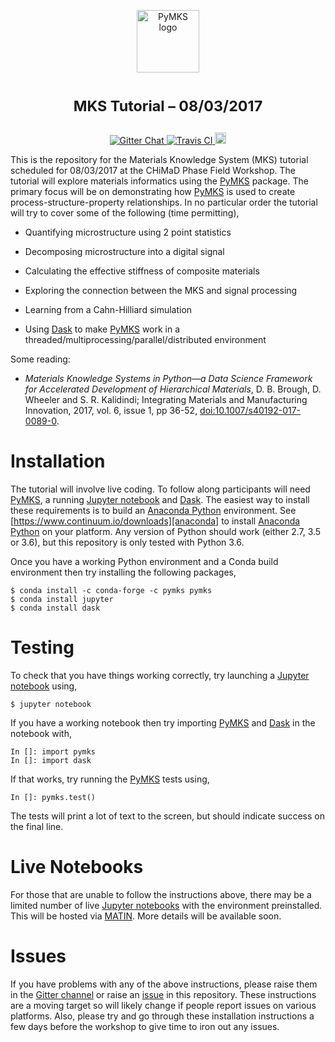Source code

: <p align="center">
<img src="https://raw.githubusercontent.com/materialsinnovation/pymks/master/doc/pymks_logo.ico"
     height="100"
     alt="PyMKS logo"
     class="inline">
</p>

<h1> <p align="center"><sup><strong>
MKS Tutorial &ndash; 08/03/2017
</strong></sup></p>
</h1>

<p align="center">

<a href="https://gitter.im/usnistgov/chimad-phase-field" target="_blank">
<img src="https://img.shields.io/gitter/room/gitterHQ/gitter.svg"
alt="Gitter Chat">
</a>

<a href="https://travis-ci.org/wd15/mks-tutorial" target="_blank">
<img src="https://api.travis-ci.org/wd15/mks-tutorial.svg" alt="Travis CI">
</a>

<a href="https://github.com/wd15/mks-tutorial/blob/master/LICENSE.md">
<img src="https://img.shields.io/badge/license-mit-blue.svg" alt="License" height="18">
</a>

</p>

This is the repository for the Materials Knowledge System (MKS)
tutorial scheduled for 08/03/2017 at the CHiMaD Phase Field
Workshop. The tutorial will explore materials informatics using the
[PyMKS][pymks] package.  The primary focus will be on demonstrating
how [PyMKS][pymks] is used to create process-structure-property
relationships. In no particular order the tutorial will try to cover
some of the following (time permitting),

 - Quantifying microstructure using 2 point statistics

 - Decomposing microstructure into a digital signal

 - Calculating the effective stiffness of composite materials

 - Exploring the connection between the MKS and signal processing

 - Learning from a Cahn-Hilliard simulation

 - Using [Dask][dask] to make [PyMKS][pymks] work in a
   threaded/multiprocessing/parallel/distributed environment

Some reading:

 - *Materials Knowledge Systems in Python—a Data Science Framework for
   Accelerated Development of Hierarchical Materials*, D. B. Brough,
   D. Wheeler and S. R. Kalidindi; Integrating Materials and
   Manufacturing Innovation, 2017, vol. 6, issue 1, pp 36-52,
   [doi:10.1007/s40192-017-0089-0](http://dx.doi.org/10.1007/s40192-017-0089-0).

# Installation

The tutorial will involve live coding. To follow along participants
will need [PyMKS][pymks], a running [Jupyter notebook][jupyter] and
[Dask][Dask]. The easiest way to install these requirements is to
build an [Anaconda Python][anaconda] environment. See
[https://www.continuum.io/downloads][anaconda] to install [Anaconda
Python][anaconda] on your platform. Any version of Python should work
(either 2.7, 3.5 or 3.6), but this repository is only tested with
Python 3.6.

Once you have a working Python environment and a Conda build environment
then try installing the following packages,

    $ conda install -c conda-forge -c pymks pymks
    $ conda install jupyter
    $ conda install dask

# Testing

To check that you have things working correctly, try launching a
[Jupyter notebook][jupyter] using,

    $ jupyter notebook

If you have a working notebook then try importing [PyMKS][pymks] and
[Dask][dask] in the notebook with,

    In []: import pymks
    In []: import dask

If that works, try running the [PyMKS][pymks] tests using,

    In []: pymks.test()

The tests will print a lot of text to the screen, but should indicate
success on the final line.

# Live Notebooks

For those that are unable to follow the instructions above, there may
be a limited number of live [Jupyter notebooks][jupyter] with the
environment preinstalled. This will be hosted via [MATIN][matin]. More
details will be available soon.

# Issues

If you have problems with any of the above instructions, please raise
them in the [Gitter channel](https://dask.pydata.org/en/latest/) or
raise an [issue](https://github.com/wd15/mks-tutorial/issues) in this
repository. These instructions are a moving target so will likely
change if people report issues on various platforms. Also, please try
and go through these installation instructions a few days before the
workshop to give time to iron out any issues.

[pymks]: http://pymks.org/en/latest/rst/README.html
[jupyter]: http://jupyter.org/
[dask]: https://dask.pydata.org/en/latest/
[anaconda]: https://www.continuum.io/downloads
[matin]: https://matin.gatech.edu/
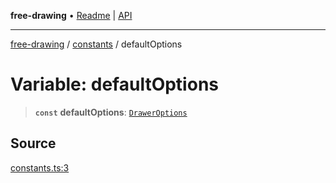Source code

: **free-drawing** • [Readme](../../README.md) \| [API](../../modules.md)

***

[free-drawing](../../README.md) / [constants](../README.md) / defaultOptions

# Variable: defaultOptions

> **`const`** **defaultOptions**: [`DrawerOptions`](../../@types/drawer/type-aliases/DrawerOptions.md)

## Source

[constants.ts:3](https://github.com/fabienwnklr/free-drawing/blob/master/src/constants.ts#L3)
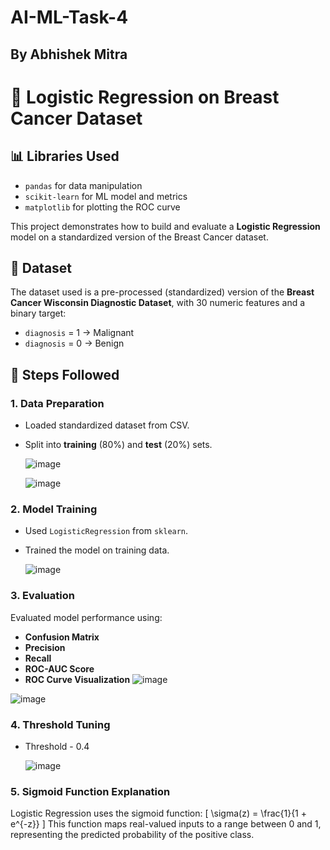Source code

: # AI-ML-Task-4

## By Abhishek Mitra

# 🧠 Logistic Regression on Breast Cancer Dataset

## 📊 Libraries Used

- `pandas` for data manipulation
- `scikit-learn` for ML model and metrics
- `matplotlib` for plotting the ROC curve

This project demonstrates how to build and evaluate a **Logistic Regression** model on a standardized version of the Breast Cancer dataset.

## 📁 Dataset

The dataset used is a pre-processed (standardized) version of the **Breast Cancer Wisconsin Diagnostic Dataset**, with 30 numeric features and a binary target:
- `diagnosis` = 1 → Malignant
- `diagnosis` = 0 → Benign

## 🧪 Steps Followed

### 1. Data Preparation
- Loaded standardized dataset from CSV.
- Split into **training** (80%) and **test** (20%) sets.

  ![image](https://github.com/user-attachments/assets/62e98cd4-4e07-4576-bd8c-8432f229b250)

  ![image](https://github.com/user-attachments/assets/94fd1d38-1347-43ef-adc7-bc3343338418)



### 2. Model Training
- Used `LogisticRegression` from `sklearn`.
- Trained the model on training data.

  ![image](https://github.com/user-attachments/assets/f8b3e339-91ed-4c67-9d24-27ed8ed48511)


### 3. Evaluation
Evaluated model performance using:
- **Confusion Matrix**
- **Precision**
- **Recall**
- **ROC-AUC Score**
- **ROC Curve Visualization**
![image](https://github.com/user-attachments/assets/aa58052f-3ea8-4a41-8e10-cbb371183f5c)

![image](https://github.com/user-attachments/assets/5176d4f1-f05e-4127-86d7-cda36672593c)

### 4. Threshold Tuning
- Threshold - 0.4
  
  ![image](https://github.com/user-attachments/assets/5bd64647-085c-4a10-adf1-48855c953e85)


### 5. Sigmoid Function Explanation
Logistic Regression uses the sigmoid function:
\[
\sigma(z) = \frac{1}{1 + e^{-z}}
\]
This function maps real-valued inputs to a range between 0 and 1, representing the predicted probability of the positive class.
####################
Task statement - Give the lines again exactly, starting where the entries begin and stopping once the line with "- Exploring the" is included; pictures are not copied.

Output for this task -
Source code

: <p align="center">
<img src="https://raw.githubusercontent.com/materialsinnovation/pymks/master/doc/pymks_logo.ico"
     height="100"
     alt="PyMKS logo"
     class="inline">
</p>

<h1> <p align="center"><sup><strong>
MKS Tutorial &ndash; 08/03/2017
</strong></sup></p>
</h1>

<p align="center">

<a href="https://gitter.im/usnistgov/chimad-phase-field" target="_blank">
<img src="https://img.shields.io/gitter/room/gitterHQ/gitter.svg"
alt="Gitter Chat">
</a>

<a href="https://travis-ci.org/wd15/mks-tutorial" target="_blank">
<img src="https://api.travis-ci.org/wd15/mks-tutorial.svg" alt="Travis CI">
</a>

<a href="https://github.com/wd15/mks-tutorial/blob/master/LICENSE.md">
<img src="https://img.shields.io/badge/license-mit-blue.svg" alt="License" height="18">
</a>

</p>

This is the repository for the Materials Knowledge System (MKS)
tutorial scheduled for 08/03/2017 at the CHiMaD Phase Field
Workshop. The tutorial will explore materials informatics using the
[PyMKS][pymks] package.  The primary focus will be on demonstrating
how [PyMKS][pymks] is used to create process-structure-property
relationships. In no particular order the tutorial will try to cover
some of the following (time permitting),

 - Quantifying microstructure using 2 point statistics

 - Decomposing microstructure into a digital signal

 - Calculating the effective stiffness of composite materials

 - Exploring the connection between the MKS and signal processing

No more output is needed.